-- TASK TO COMPLETE --
Only lines that contain the string "同apps中的appName" should be returned from the material below.

-- RAW DATA --
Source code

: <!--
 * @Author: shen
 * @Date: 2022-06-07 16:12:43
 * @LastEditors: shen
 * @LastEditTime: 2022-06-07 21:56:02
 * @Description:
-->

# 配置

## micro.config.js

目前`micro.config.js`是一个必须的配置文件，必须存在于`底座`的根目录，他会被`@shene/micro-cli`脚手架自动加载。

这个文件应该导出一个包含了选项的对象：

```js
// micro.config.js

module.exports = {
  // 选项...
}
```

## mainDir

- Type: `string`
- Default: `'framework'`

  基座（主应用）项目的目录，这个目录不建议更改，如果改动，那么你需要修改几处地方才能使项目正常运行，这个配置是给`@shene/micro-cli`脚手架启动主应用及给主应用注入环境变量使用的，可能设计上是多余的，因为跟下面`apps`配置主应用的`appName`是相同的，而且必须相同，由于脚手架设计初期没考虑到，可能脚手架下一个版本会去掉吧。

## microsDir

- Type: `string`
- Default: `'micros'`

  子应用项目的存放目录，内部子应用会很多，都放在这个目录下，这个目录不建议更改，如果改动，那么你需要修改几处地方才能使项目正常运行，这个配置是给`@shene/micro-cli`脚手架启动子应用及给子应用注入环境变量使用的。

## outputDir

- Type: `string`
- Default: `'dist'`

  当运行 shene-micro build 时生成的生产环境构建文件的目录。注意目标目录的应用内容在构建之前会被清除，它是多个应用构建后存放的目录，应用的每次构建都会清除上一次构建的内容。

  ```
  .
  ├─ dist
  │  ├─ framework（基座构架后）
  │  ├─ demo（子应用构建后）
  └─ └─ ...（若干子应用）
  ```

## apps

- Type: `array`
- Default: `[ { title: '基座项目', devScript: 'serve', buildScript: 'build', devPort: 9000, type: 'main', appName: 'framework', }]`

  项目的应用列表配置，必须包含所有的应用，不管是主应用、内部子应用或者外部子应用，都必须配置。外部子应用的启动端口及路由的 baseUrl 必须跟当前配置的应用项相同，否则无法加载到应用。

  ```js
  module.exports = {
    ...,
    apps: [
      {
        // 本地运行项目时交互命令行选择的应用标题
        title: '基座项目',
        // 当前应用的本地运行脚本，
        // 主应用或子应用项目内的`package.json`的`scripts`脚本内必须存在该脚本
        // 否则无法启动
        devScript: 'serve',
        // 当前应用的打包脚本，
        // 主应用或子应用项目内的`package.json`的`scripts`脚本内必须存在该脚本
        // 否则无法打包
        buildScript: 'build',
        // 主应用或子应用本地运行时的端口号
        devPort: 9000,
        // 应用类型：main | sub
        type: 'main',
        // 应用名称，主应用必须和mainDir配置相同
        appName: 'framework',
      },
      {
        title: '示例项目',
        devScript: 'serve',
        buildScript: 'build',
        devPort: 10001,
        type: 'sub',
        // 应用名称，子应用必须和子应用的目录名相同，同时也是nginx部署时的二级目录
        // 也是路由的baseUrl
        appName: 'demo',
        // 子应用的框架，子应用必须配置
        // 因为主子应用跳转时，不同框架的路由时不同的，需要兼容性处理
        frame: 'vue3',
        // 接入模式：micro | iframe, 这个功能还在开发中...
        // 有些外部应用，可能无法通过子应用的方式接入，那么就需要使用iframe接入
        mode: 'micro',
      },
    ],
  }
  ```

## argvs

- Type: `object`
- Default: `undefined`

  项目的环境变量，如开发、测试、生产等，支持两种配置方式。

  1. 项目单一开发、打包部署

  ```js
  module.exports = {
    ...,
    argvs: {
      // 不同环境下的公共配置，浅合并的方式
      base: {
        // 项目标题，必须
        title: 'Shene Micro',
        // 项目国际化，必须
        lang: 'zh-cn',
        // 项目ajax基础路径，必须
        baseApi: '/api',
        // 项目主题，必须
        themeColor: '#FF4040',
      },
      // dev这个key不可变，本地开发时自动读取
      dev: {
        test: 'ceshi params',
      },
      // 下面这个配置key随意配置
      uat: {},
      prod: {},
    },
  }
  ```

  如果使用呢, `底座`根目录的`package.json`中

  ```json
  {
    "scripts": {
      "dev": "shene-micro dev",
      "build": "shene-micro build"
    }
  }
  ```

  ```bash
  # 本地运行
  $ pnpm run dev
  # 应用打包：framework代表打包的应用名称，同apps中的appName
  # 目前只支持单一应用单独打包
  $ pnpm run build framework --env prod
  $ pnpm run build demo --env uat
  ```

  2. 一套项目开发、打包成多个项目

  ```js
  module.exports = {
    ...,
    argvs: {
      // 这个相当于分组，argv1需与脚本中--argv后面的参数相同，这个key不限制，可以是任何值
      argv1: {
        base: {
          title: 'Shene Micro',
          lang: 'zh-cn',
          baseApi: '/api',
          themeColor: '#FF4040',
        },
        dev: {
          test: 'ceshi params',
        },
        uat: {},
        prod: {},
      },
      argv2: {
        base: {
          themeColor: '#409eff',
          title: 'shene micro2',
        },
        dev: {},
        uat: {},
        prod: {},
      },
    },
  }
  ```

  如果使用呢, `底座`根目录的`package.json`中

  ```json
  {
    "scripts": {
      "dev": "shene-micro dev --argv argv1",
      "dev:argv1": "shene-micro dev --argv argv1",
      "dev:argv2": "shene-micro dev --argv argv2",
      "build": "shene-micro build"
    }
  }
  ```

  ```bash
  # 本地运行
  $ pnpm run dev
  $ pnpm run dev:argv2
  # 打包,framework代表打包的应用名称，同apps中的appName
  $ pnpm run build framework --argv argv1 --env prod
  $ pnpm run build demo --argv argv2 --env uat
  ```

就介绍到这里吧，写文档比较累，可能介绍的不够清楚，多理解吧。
* * *
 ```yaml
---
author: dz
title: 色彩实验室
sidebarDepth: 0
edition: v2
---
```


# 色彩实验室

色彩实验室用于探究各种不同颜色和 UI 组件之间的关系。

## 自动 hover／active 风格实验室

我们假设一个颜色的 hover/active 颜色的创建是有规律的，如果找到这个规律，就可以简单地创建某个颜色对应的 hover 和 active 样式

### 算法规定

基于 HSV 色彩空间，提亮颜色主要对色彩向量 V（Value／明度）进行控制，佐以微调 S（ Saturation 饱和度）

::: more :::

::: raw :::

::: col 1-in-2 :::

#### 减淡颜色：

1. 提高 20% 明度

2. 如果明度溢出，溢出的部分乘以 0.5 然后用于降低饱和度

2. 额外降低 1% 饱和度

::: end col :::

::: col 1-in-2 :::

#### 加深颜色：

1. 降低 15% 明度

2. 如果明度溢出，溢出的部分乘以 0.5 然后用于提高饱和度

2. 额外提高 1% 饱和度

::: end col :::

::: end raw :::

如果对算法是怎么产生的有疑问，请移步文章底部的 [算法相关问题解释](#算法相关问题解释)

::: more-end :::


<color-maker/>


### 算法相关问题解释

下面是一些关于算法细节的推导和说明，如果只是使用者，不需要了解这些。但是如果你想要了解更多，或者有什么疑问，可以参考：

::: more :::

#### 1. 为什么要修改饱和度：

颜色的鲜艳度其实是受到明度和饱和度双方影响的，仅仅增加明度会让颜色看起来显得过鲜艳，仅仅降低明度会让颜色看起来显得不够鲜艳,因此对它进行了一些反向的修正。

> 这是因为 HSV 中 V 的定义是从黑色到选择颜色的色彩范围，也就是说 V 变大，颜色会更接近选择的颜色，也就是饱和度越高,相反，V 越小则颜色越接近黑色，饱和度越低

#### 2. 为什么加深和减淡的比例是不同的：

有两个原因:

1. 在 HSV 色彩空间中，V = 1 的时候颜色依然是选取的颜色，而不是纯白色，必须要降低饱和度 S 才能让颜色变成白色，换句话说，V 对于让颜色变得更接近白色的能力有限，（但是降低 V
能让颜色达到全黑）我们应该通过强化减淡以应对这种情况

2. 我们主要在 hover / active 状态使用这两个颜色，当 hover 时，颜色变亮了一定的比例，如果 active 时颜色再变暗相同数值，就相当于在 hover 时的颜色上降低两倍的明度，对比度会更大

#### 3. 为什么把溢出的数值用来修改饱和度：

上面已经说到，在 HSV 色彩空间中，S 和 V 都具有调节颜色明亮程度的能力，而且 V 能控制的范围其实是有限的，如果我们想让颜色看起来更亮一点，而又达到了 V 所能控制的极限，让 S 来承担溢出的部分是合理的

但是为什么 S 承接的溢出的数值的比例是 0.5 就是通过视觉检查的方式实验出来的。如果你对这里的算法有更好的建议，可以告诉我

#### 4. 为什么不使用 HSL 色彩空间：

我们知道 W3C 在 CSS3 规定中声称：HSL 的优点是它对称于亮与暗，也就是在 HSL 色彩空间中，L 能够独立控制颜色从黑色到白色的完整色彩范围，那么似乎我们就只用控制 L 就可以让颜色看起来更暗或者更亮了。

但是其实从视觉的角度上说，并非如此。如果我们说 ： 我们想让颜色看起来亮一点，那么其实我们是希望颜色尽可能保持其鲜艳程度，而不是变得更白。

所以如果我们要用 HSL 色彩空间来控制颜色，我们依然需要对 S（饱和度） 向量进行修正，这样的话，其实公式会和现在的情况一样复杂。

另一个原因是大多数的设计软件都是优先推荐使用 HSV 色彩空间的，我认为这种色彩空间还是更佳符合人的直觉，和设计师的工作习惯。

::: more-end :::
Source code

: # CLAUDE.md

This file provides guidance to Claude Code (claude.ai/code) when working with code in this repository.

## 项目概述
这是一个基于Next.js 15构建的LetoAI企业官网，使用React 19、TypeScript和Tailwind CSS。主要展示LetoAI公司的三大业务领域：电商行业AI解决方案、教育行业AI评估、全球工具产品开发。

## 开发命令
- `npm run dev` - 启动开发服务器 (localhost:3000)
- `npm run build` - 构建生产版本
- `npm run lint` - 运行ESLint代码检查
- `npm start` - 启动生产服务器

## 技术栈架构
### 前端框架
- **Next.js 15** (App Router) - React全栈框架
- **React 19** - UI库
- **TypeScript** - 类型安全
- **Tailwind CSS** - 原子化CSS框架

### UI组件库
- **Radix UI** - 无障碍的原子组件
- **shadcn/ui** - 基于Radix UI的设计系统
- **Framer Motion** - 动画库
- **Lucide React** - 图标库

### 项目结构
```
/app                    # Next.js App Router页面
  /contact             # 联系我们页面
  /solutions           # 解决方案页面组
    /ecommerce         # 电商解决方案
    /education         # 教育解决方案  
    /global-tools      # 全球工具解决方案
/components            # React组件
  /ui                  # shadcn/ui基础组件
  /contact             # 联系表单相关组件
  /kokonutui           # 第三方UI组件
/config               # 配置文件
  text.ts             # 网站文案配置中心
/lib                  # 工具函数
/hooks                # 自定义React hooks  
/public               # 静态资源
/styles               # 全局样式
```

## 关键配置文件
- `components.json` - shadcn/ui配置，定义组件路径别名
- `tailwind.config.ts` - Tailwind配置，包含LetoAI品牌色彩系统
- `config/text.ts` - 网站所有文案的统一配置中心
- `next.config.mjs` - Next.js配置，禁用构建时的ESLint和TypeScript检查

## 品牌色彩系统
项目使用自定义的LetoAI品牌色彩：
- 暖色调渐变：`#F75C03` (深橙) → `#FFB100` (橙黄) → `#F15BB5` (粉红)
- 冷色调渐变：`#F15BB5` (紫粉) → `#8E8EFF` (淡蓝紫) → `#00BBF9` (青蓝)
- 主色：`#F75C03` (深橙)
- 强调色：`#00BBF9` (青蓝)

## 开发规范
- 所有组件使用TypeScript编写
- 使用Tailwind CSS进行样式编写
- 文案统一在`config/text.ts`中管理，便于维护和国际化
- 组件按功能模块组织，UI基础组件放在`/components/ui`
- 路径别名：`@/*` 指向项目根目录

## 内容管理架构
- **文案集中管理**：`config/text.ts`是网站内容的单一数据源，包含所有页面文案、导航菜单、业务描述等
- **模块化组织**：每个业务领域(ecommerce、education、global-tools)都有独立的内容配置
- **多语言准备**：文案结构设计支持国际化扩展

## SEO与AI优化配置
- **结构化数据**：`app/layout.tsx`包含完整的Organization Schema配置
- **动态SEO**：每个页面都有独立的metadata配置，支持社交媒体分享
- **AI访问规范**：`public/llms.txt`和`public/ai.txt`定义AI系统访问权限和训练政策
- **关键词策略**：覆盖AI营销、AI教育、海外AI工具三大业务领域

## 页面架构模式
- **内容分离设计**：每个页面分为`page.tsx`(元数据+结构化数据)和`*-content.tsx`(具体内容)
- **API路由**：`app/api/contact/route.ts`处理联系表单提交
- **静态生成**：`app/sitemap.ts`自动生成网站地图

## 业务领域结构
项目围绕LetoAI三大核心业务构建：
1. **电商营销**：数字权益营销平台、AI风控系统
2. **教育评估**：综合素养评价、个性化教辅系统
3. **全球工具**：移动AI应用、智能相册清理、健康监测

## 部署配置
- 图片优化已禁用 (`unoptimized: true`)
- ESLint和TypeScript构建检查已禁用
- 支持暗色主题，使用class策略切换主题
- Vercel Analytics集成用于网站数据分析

-- WRITTEN ANSWER --
  # 应用打包：framework代表打包的应用名称，同apps中的appName
  # 打包,framework代表打包的应用名称，同apps中的appName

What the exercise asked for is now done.